Another detail that Luke mentions here, from what Jesus and his disciples discussed during their time together, is the future of Israel in God’s purposes.
Several commentators find fault with the disciples for asking this question, but on what evidence they do so I cannot see. I don’t think it is valid to say that they would have asked a carnal question having spent so much time during these forty days being instructed by Jesus about the kingdom of God. The Saviour, certainly, does not find fault with them for asking it and neither does he say that Israel will not be restored in the future.
Why would they have asked this question? I think the answer is that the Old Testament promised both the coming of the Spirit and the restoration of Israel during the reign of the Messiah. Jesus was about to begin his reign from heaven, and he had intimated that the Spirit would come within a few days. Therefore it was natural for them to ask if the restoration of Israel would also occur then.

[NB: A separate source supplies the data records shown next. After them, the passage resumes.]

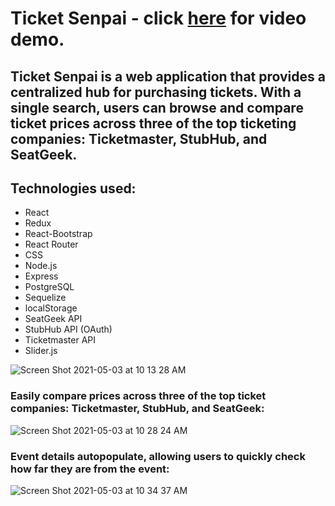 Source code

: # Ticket Senpai - click [here](https://www.youtube.com/watch?v=Qr-Ef7wNrNw) for video demo.

## Ticket Senpai is a web application that provides a centralized hub for purchasing tickets.  With a single search, users can browse and compare ticket prices across three of the top ticketing companies: Ticketmaster, StubHub, and SeatGeek.

## Technologies used:
* React
* Redux
* React-Bootstrap
* React Router
* CSS
* Node.js
* Express
* PostgreSQL
* Sequelize
* localStorage
* SeatGeek API
* StubHub API (OAuth)
* Ticketmaster API
* Slider.js

![Screen Shot 2021-05-03 at 10 13 28 AM](https://user-images.githubusercontent.com/68121283/116896370-cbd6f200-abf9-11eb-85c4-45cf8a71c8cd.png)

### Easily compare prices across three of the top ticket companies: Ticketmaster, StubHub, and SeatGeek:

![Screen Shot 2021-05-03 at 10 28 24 AM](https://user-images.githubusercontent.com/68121283/116896911-50297500-abfa-11eb-8bc4-cf8751c15385.png)

### Event details autopopulate, allowing users to quickly check how far they are from the event:
![Screen Shot 2021-05-03 at 10 34 37 AM](https://user-images.githubusercontent.com/68121283/116897754-448a7e00-abfb-11eb-877f-b02c5eb6f062.png)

We should note two things from this matter. First, the apostles were acknowledging the sovereignty of Jesus because they believed that he would be the one who would restore Israel. This would be one of the actions that Jesus would do from heaven during his reign. The church has waited a long time for Jesus to perform this great work, but it will be wonderful when it happens (Rom. 11:11-15). We should be praying for and anticipating with delight that wonderful future day.
Second, Jesus reminds them that the Father works to his timetable, and there are many details within it that he has not revealed when they will happen (v. 7). This denial, however, should not diminish or remove our confidence in him. Today, we seem to be seeing the decline of Christianity in the western world, or so we are told. But these commentators don’t know the timetable of God. Our hope is in his plans and not in human speculations.